= Beginning of Section =

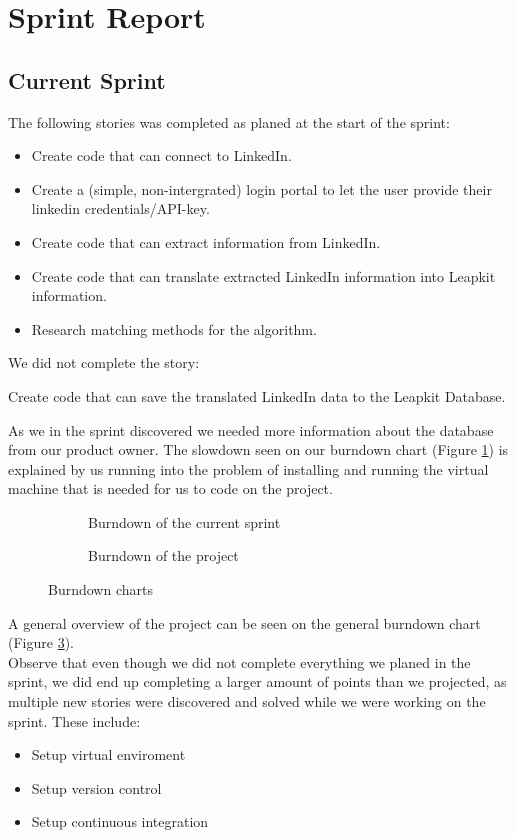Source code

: \newpage
\section{Sprint Report}

\subsection{Current Sprint}

The following stories was completed as planed at the start of the sprint:
\begin{itemize}
    \item Create code that can connect to LinkedIn.
    \item Create a (simple, non-intergrated) login portal to let the user provide their linkedin credentials/API-key. 
    \item Create code that can extract information from LinkedIn.
    \item Create code that can translate extracted LinkedIn information into Leapkit information.
    \item Research matching methods for the algorithm.
\end{itemize}
We did not complete the story:
\begin{center}
    Create code that can save the translated LinkedIn data to the Leapkit Database.
\end{center}
As we in the sprint discovered we needed more information about the database from our product owner. The slowdown seen on our burndown chart (Figure \ref{fig:burndownSprint}) is explained by us running into the problem of installing and running the virtual machine that is needed for us to code on the project.\\
\begin{figure}[!ht]
    \centering
    \begin{subfigure}[b]{0.5\textwidth}
        \scalebox{.6}{}
        \caption{Burndown of the current sprint}
        \label{fig:burndownSprint}
    \end{subfigure}%
    \begin{subfigure}[b]{0.5\textwidth}
        \scalebox{.7}{}
        \caption{Burndown of the project}
        \label{fig:burndownProject}
    \end{subfigure}
    \caption{Burndown charts}
\end{figure}
A general overview of the project can be seen on the general burndown chart (Figure \ref{fig:burndownProject}).\\
Observe that even though we did not complete everything we planed in the sprint, we did end up completing a larger amount of points than we projected, as multiple new stories were discovered and solved while we were working on the sprint. These include:
\begin{itemize}
    \item Setup virtual enviroment 
    \item Setup version control
    \item Setup continuous integration
\end{itemize}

= End of Section =

Only a number is expected here: the count of lines in the listing that hold the string "burndownSprint".

§ RESULT FOR THIS TASK:
2